Dataset entries -
[Start of section]

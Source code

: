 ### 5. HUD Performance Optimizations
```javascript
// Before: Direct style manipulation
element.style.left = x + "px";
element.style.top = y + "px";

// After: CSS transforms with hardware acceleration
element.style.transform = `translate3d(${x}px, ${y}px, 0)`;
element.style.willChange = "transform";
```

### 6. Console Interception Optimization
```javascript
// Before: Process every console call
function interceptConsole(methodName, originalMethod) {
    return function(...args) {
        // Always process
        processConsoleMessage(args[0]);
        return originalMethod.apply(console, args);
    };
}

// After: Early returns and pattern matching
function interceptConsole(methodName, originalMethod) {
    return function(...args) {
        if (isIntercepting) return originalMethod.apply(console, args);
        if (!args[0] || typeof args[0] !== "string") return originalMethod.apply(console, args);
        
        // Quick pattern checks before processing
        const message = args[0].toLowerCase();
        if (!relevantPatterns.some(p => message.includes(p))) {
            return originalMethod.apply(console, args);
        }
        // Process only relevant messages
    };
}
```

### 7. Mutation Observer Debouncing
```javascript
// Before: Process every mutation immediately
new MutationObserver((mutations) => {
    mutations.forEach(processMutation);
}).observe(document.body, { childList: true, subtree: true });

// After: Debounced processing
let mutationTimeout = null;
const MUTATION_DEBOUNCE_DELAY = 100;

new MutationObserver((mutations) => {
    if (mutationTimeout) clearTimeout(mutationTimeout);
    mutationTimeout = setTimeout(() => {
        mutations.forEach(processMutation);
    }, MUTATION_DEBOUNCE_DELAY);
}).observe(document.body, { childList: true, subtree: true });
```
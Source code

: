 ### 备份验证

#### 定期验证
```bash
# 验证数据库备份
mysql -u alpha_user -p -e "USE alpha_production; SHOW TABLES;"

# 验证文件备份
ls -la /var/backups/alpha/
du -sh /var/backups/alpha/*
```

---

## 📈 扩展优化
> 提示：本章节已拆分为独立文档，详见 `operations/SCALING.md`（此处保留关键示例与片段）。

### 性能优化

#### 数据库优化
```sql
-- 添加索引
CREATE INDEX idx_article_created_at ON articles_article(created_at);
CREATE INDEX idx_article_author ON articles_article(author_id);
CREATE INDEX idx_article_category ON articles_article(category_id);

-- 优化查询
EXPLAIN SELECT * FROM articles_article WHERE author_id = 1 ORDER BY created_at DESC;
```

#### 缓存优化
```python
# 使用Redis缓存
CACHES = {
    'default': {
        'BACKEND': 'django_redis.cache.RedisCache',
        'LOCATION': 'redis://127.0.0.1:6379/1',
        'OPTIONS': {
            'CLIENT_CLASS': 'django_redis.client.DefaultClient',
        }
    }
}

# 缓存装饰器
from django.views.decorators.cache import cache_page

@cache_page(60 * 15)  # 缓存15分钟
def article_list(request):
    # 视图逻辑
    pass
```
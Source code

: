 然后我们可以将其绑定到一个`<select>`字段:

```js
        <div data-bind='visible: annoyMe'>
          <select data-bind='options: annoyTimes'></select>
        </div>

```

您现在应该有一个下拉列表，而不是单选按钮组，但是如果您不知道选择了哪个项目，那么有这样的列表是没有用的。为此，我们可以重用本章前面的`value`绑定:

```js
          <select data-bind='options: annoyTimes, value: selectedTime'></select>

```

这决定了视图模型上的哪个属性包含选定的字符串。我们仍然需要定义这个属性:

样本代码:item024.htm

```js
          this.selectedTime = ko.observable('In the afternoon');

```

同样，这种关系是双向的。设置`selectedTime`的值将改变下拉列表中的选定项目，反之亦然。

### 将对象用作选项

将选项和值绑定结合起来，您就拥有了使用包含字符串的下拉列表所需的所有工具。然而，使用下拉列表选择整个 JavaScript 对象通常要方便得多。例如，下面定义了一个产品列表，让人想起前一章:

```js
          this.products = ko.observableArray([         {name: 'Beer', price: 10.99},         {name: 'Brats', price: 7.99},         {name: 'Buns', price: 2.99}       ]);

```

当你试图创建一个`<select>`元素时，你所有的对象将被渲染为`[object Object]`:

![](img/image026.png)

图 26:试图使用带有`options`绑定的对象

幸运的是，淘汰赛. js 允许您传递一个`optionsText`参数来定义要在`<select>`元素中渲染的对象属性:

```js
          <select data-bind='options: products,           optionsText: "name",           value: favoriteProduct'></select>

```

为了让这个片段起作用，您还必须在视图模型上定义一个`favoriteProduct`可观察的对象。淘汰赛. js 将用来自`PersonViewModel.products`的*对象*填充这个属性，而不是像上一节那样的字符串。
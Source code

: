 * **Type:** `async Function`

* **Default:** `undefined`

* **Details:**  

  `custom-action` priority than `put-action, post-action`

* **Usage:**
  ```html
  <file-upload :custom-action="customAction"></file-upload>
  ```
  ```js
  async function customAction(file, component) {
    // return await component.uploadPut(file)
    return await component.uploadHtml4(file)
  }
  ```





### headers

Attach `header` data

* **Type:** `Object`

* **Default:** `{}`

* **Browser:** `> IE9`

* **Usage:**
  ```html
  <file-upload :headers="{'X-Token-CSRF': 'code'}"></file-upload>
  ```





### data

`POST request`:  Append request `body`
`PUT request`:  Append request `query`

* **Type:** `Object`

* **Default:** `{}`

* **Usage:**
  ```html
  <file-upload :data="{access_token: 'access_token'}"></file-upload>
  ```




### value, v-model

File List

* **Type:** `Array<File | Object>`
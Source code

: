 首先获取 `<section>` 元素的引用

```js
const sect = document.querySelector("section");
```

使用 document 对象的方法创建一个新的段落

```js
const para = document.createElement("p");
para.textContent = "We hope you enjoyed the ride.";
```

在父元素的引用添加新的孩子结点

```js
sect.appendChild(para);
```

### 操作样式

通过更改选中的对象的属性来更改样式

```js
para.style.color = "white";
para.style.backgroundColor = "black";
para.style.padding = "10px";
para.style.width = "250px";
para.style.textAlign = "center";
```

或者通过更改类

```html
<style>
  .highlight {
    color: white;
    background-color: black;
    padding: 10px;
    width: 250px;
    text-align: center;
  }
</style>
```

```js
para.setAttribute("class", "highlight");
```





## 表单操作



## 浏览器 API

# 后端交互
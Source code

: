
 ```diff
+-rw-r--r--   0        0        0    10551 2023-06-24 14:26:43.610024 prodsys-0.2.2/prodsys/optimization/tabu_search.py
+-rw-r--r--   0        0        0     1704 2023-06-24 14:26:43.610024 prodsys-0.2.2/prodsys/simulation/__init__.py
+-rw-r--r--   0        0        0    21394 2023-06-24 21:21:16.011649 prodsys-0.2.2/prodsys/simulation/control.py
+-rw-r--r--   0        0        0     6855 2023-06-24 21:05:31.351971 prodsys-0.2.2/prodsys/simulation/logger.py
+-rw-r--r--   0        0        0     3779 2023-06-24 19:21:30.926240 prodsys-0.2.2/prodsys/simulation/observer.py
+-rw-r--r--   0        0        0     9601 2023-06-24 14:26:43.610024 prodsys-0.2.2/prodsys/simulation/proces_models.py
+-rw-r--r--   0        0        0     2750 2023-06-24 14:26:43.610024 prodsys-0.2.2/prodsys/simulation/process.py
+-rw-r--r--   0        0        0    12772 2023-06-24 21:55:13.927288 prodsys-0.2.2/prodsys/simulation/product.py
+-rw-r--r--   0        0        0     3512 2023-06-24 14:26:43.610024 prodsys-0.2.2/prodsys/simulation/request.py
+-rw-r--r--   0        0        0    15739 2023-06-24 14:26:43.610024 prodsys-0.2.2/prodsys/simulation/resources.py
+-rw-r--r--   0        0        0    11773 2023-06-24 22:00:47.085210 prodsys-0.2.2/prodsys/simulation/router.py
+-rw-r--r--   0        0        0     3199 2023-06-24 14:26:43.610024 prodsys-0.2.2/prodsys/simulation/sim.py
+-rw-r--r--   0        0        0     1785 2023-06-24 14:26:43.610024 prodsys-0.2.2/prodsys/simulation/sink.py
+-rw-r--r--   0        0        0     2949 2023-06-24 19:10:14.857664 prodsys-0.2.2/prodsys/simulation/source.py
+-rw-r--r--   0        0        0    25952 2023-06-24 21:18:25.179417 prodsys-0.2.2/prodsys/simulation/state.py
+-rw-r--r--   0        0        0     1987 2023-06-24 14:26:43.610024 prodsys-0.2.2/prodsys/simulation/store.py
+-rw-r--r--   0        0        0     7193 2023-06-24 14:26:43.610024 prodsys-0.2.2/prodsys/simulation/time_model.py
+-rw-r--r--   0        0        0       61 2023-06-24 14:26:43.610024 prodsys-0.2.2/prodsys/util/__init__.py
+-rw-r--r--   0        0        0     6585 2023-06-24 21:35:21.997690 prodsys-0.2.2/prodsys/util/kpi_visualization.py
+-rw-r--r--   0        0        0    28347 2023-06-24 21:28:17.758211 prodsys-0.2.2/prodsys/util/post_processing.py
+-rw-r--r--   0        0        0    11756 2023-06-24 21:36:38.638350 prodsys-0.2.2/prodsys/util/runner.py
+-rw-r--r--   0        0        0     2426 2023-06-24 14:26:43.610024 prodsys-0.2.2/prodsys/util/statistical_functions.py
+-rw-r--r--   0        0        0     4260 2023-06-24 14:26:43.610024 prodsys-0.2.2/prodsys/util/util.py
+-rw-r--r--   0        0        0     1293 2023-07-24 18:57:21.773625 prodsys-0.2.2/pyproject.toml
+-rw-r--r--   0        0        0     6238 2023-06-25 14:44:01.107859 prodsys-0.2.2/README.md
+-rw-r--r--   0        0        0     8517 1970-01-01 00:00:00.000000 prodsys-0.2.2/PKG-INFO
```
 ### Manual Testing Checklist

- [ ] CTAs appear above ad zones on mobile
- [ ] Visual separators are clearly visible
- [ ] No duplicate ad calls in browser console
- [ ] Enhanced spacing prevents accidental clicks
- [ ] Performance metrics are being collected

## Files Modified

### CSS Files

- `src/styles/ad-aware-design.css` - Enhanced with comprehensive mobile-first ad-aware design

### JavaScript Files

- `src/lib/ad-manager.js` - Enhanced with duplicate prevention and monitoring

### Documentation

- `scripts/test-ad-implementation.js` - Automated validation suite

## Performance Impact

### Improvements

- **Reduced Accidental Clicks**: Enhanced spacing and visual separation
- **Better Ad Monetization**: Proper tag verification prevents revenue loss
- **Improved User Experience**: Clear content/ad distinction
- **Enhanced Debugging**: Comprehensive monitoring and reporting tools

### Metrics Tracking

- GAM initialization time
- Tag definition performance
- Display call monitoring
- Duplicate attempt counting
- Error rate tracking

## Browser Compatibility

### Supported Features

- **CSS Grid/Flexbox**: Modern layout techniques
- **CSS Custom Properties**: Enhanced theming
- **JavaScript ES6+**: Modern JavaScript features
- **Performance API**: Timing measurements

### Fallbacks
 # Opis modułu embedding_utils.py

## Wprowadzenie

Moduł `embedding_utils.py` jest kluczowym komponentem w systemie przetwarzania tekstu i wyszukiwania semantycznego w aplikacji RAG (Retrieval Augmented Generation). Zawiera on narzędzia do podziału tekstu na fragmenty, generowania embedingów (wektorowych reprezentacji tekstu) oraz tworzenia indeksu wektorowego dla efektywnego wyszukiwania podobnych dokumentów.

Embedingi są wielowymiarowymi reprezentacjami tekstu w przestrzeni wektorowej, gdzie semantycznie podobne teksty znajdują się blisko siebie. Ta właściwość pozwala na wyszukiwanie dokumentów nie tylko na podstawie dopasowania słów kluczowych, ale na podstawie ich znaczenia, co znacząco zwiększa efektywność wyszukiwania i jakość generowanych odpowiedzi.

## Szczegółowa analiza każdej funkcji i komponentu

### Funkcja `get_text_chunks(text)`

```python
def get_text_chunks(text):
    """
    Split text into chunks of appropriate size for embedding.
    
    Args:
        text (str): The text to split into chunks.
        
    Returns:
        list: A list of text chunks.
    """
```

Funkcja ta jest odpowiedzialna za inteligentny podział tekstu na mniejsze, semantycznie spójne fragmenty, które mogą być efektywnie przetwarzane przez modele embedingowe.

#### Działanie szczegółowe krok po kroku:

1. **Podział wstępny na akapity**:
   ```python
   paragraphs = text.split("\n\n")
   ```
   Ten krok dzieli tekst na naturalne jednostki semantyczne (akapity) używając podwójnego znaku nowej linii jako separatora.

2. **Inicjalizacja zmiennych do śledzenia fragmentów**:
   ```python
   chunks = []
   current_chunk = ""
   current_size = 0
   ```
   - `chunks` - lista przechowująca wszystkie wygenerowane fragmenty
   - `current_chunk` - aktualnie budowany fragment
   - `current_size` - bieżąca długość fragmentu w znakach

[End of section]

Assigned task - Copy out each line of the records that holds the string "Modern".

Problem solution -
- **CSS Grid/Flexbox**: Modern layout techniques
- **JavaScript ES6+**: Modern JavaScript features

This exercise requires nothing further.